Между нами воцарилось молчание, и мы расслабились в тепле, веявшем от огня. Я думал про нашу Игру об Адаме и о том Саде, которого наши прародители лишились, подстрекаемые Сатаной. В отличие от многих я знаю, где он расположен. В библиотеке Линкольнского собора, где я служил в сане младшего диакона, есть карта, на которой указано его место — на самом краю ее восточного предела, где высочайшая гора укрыла его от остального мира. Бог все еще сохраняет его и иногда гуляет там по вечерам. Пока же Сад пустует в ожидании, чтобы святые вновь стали его владыками. Я думал: как странно, что подобный сад пустует, и как восхитительно было бы в обществе Блаженных душ прогуливаться между кущами из яшмы и хрусталя, среди рощ, где произрастают всевозможные деревья и цветы, и птицы поют, не зная усталости, где льются тысячи благоуханий, никогда не рассеивающихся, и ручьи струятся по драгоценным камням и песку, сверкающему ярче серебра. Туда не проникают холод, ветер или дождь. Там нет ни печали, ни болезни, ни тления. Сама Смерть не может преодолеть эту высокую гору. Вот что мы изобразили во дворе гостиницы с помощью выпиленного из доски дерева с бумажным яблоком, выкрашенным красной краской, и на краткий миг люди поверили, будто это Рай. Я слышал, гора, его загораживающая, так высока, что касается сферы луны, но в это трудно поверить, ведь тогда бы она вызывала затмения…
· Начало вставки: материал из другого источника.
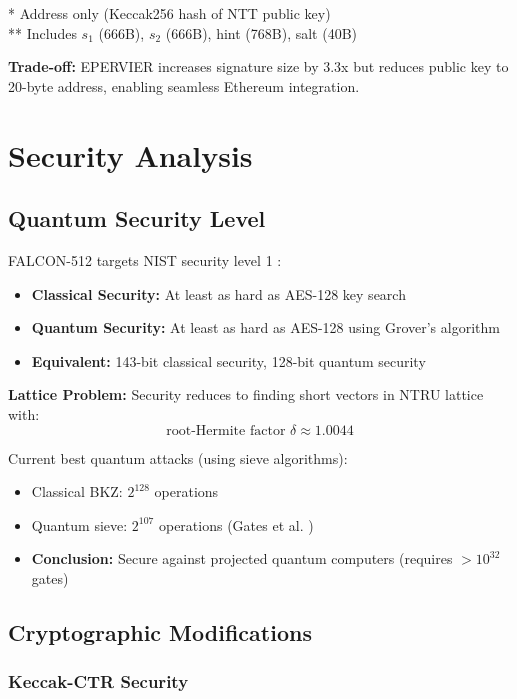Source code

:\documentclass[11pt,a4paper]{article}
\begin{document}
* Address only (Keccak256 hash of NTT public key) \\
** Includes $s_1$ (666B), $s_2$ (666B), hint (768B), salt (40B)

\textbf{Trade-off:} EPERVIER increases signature size by 3.3x but reduces public key to 20-byte address, enabling seamless Ethereum integration.

\section{Security Analysis}

\subsection{Quantum Security Level}

FALCON-512 targets NIST security level 1 \cite{nist2016submission}:
\begin{itemize}
    \item \textbf{Classical Security:} At least as hard as AES-128 key search
    \item \textbf{Quantum Security:} At least as hard as AES-128 using Grover's algorithm
    \item \textbf{Equivalent:} 143-bit classical security, 128-bit quantum security
\end{itemize}

\textbf{Lattice Problem:} Security reduces to finding short vectors in NTRU lattice with:
\begin{equation}
\text{root-Hermite factor } \delta \approx 1.0044
\end{equation}

Current best quantum attacks (using sieve algorithms):
\begin{itemize}
    \item Classical BKZ: $2^{128}$ operations
    \item Quantum sieve: $2^{107}$ operations (Gates et al. \cite{gates2019estimating})
    \item \textbf{Conclusion:} Secure against projected quantum computers (requires $>10^{32}$ gates)
\end{itemize}

\subsection{Cryptographic Modifications}

\subsubsection{Keccak-CTR Security}
\end{document}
Я уже почти засыпал, когда Мартин встал, подошел ко мне и попросил меня прогуляться с ним. Он сказал это тихо, не для остальных. Я сразу же вскочил.
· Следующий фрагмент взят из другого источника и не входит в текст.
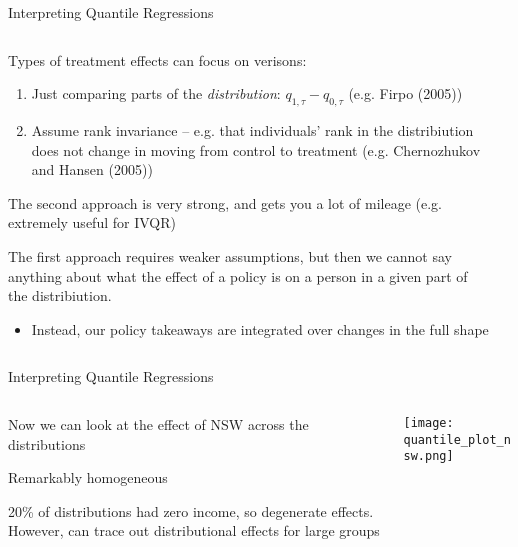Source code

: \documentclass[notes,11pt, aspectratio=169]{beamer}
\newenvironment{wideitemize}{\itemize\addtolength{\itemsep}{10pt}}{\enditemize}
\begin{document}
\begin{frame}{Interpreting Quantile Regressions}
  \begin{columns}[T] %
    \begin{column}{.7\textwidth}
      \begin{wideitemize}
      \item Types of treatment effects can focus on verisons:
        \begin{enumerate}
        \item Just comparing parts of the \emph{distribution}: $q_{1,\tau} - q_{0,\tau}$ (e.g. Firpo (2005))
        \item Assume rank invariance -- e.g. that individuals' rank
          in the distribiution does not change in moving from
          control to treatment (e.g. Chernozhukov and Hansen (2005))
        \end{enumerate}
      \item The second approach is very strong, and gets you a lot
        of mileage (e.g. extremely useful for IVQR)
      \item The first approach requires weaker assumptions, but then
        we cannot say anything about what the effect of a policy is on
        a person in a given part of the distribiution.
        \begin{itemize}
        \item Instead, our policy takeaways are integrated over changes in the full shape
        \end{itemize}
      \end{wideitemize}
    \end{column}%
    \hfill%
    \begin{column}{.4\textwidth}
    \end{column}
  \end{columns}
\end{frame}

\begin{frame}{Interpreting Quantile Regressions}
  \begin{columns}[T] %
    \begin{column}{.5\textwidth}
      \begin{wideitemize}
      \item Now we can look at the effect of NSW across the distributions
      \item Remarkably homogeneous
      \item 20\% of distributions had zero income, so degenerate
        effects. However, can trace out distributional effects for
        large groups
      \end{wideitemize}
    \end{column}%
    \hfill%
    \begin{column}{.5\textwidth}
      \texttt{[image: quantile\_plot\_nsw.png]}
    \end{column}
  \end{columns}
\end{frame}
\end{document}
— После Игры я не могу сидеть спокойно или оставаться на одном месте, — сказал он, когда мы пошли через двор. — Слишком уж она занимает меня в уме, оставляя тело в покое, но ум тянет тело за собой. Это труд, не похожий на черную работу, после которой члены тяжелеют и приходит сон, если только ты не таков, как бедняга Прыгун, чьи страхи не гасят лихой смелости, — ему же только пятнадцать, и он еще растет. А сегодня мне тяжко, даже хуже обычного из-за денег.
Так мы шли по улицам города. Людей там теперь было мало. Грязь затвердевала от холода. Ночь была черная, без единой звезды — от недавней ясности неба не осталось и следа. Мы несли фонарь на палке, и только его пляшущий свет позволял нам видеть хоть что-то.
Я чуял в воздухе снег, чувствовал, как во мраке громоздятся снежные тучи, делая ночь еще непрогляднее. Мы дошли до маленькой харчевни — одна жалкая комната со скамьями и камышовыми циновками на утоптанном земляном полу. Свет был скудным, от дыма защипало глаза, но в очаге пылал огонь, и возле нашлись места.
Мы пили жидкий эль и ели соленую рыбу — ничего другого там не нашлось. Мартин вначале молчал, уставившись на огонь. А когда заговорил, то снова о комедиантстве и тихим голосом, чтобы другие его не услышали — все, что было связано с его ремеслом, он оберегал очень ревниво.
— Мой отец был комедиантом, — сказал он. — И умер от чумы, когда мне было столько же лет, сколько теперь Прыгуну. Когда мы представляли в городах, посмотреть нас стекалось много народа. А теперь полдесятка жонглеров и пляшущий медведь переманивают половину зрителей. Нас всего шестеро. В Дареме перед родичем нашей госпожи мы можем показать Игру об Адаме и Игру о Рождении Христа, потому что их уже приготовили. Если найдется время на подготовку, мы также сможем показать Игру о Ное, Гневе Ирода и Сне жены Пилата.
Он мрачно поднял глаза и встретил мой взгляд.
— Нас всего шестеро, — повторил он. — Что могут шестеро? Все, что мы имеем, умещается в задней части повозки. А теперь гильдии все чаще и чаще устраивают многодневные представления. От Шотландии до Корнуолла, повсюду, где люди живут вместе в большом числе. В Векфилде или в Йорке они устраивают по двадцать представлений, начиная от Падения Люцифера до Судного дня, и на это у них уходит неделя. В их распоряжении богатство гильдии, и они не считают расходы, ибо это добавляет славы их городу. Как нам тягаться с ними?